Car and Driver logo Car and Driver 10/4/2017 TONY MARKOVICH

2017 Nissan NV3500 Cargo High Roof 2017 Nissan NV3500 Cargo High Roof - Instrumented Test There are fewer and fewer areas in the automotive space where naturally aspirated V-8 engines can be found. Muscle cars, although experimenting with forced induction, remain one holdout, but utility vehicles such as pickups and SUVs are largely responsible for carrying the eight-cylinder torch. It’s even more rare to see that source of power hitched solely to the rear wheels, but that’s exactly the setup found in the Nissan NV3500 HD High Roof cargo van. Unfortunately, it’s not just the source of propulsion but also the driving experience and design of the NV cargo van that are old school. 

Engine Upgrade

The large, Mississippi-built NV vans have been using V-8 power since they debuted for 2012, but Nissan replaced the previous VK56DE engine with the more modern VK56VD Endurance V-8 for the 2017 model year. Although the old 5.6-liter was rated at 317 horsepower and 385 lb-ft of torque, the 3500’s new standard powertrain touts 375 ponies and 387 lb-ft, despite having the same displacement as the unit it replaces.
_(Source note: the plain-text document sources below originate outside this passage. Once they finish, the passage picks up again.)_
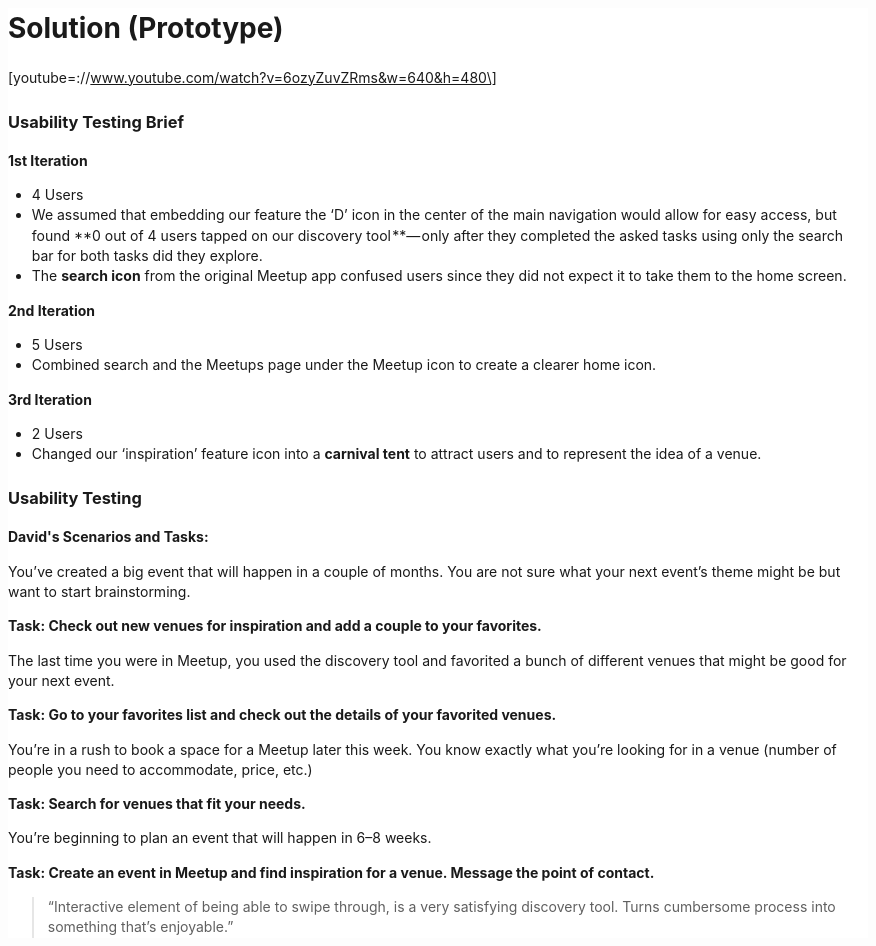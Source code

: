 # Solution (Prototype)

[youtube=://www.youtube.com/watch?v=6ozyZuvZRms&w=640&h=480\]

### **Usability Testing Brief**

**1st Iteration**

- 4 Users
- We assumed that embedding our feature the ‘D’ icon in the center of the main navigation would allow for easy access, but found **0 out of 4 users tapped on our discovery tool **— only after they completed the asked tasks using only the search bar for both tasks did they explore.
- The **search icon** from the original Meetup app confused users since they did not expect it to take them to the home screen.

**2nd Iteration**

- 5 Users
- Combined search and the Meetups page under the Meetup icon to create a clearer home icon.

**3rd Iteration**

- 2 Users
- Changed our ‘inspiration’ feature icon into a **carnival tent** to attract users and to represent the idea of a venue.

### **Usability Testing**

**David's Scenarios and Tasks:**

You’ve created a big event that will happen in a couple of months. You are not sure what your next event’s theme might be but want to start brainstorming.

**Task: Check out new venues for inspiration and add a couple to your favorites.**

The last time you were in Meetup, you used the discovery tool and favorited a bunch of different venues that might be good for your next event.

**Task: Go to your favorites list and check out the details of your favorited venues.**

You’re in a rush to book a space for a Meetup later this week. You know exactly what you’re looking for in a venue (number of people you need to accommodate, price, etc.)

**Task: Search for venues that fit your needs.**

You’re beginning to plan an event that will happen in 6–8 weeks.

**Task: Create an event in Meetup and find inspiration for a venue. Message the point of contact.**

> “Interactive element of being able to swipe through, is a very satisfying discovery tool. Turns cumbersome process into something that’s enjoyable.”
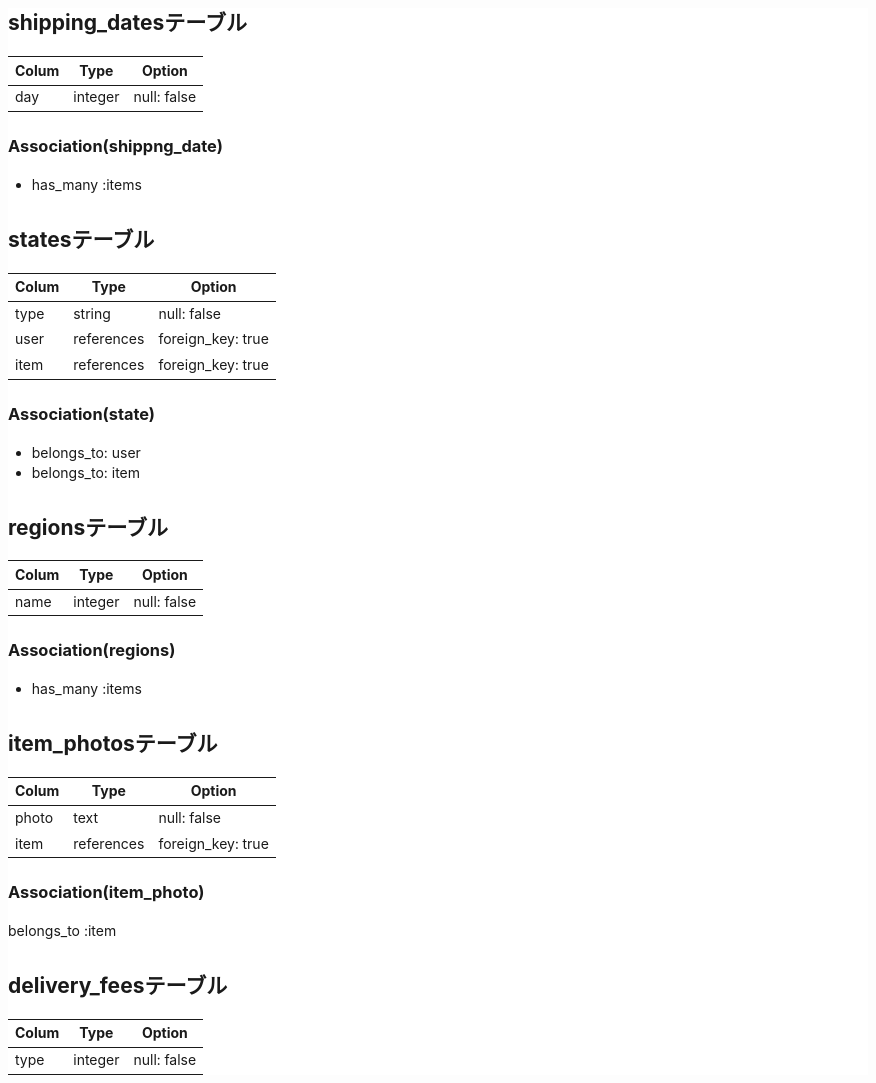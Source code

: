 ## shipping_datesテーブル

|Colum|Type|Option|
|-----|----|------|
|day|integer|null: false|

### Association(shippng_date)
- has_many :items

## statesテーブル

|Colum|Type|Option|
|-----|----|------|
|type|string|null: false|
|user|references|foreign_key: true|
|item|references|foreign_key: true|

### Association(state)
- belongs_to: user
- belongs_to: item

## regionsテーブル

|Colum|Type|Option|
|-----|----|------|
|name|integer|null: false|

### Association(regions)
- has_many :items


## item_photosテーブル

|Colum|Type|Option|
|-----|----|------|
|photo|text|null: false|
|item|references|foreign_key: true|

### Association(item_photo)
  belongs_to :item

## delivery_feesテーブル

|Colum|Type|Option|
|-----|----|------|
|type|integer|null: false|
Whereas the outgoing engine used port fuel injection, the Endurance V-8, which is also found in the Titan pickup and the Armada SUV, employs direct injection. It also features variable valve timing, a new piston design, and a Multi Control Valve that takes the place of a conventional thermostat. The result is an engine with extra power and greater refinement. The new 5.6-liter is the sole engine offering for the NV3500; the NV1500 uses Nissan’s 4.0-liter V-6 with 261 horsepower, while the NV2500 comes standard with the six and offers the V-8 as an option.

2017 Nissan NV3500 HD High Roof© TONY MARKOVICH 2017 Nissan NV3500 HD High Roof

Along with the engine swap, Nissan binned the NV cargo van’s five-speed automatic transmission in favor of a seven-speed unit programmed, surprisingly, for rev-matched downshifts. The updates are most welcome, as a vehicle this large needs all the push it can get. At 6316 pounds, the 3500 HR is hundreds of pounds heavier than its competitors. All that mass takes a toll on fuel economy, as evidenced by our 11-mpg average; also, the NV3500 managed only 15 mpg on our 75-mph highway fuel-economy run. Braking, too, was a sore spot, as the big van required 210 feet to stop from 70 mph—and that’s unladen.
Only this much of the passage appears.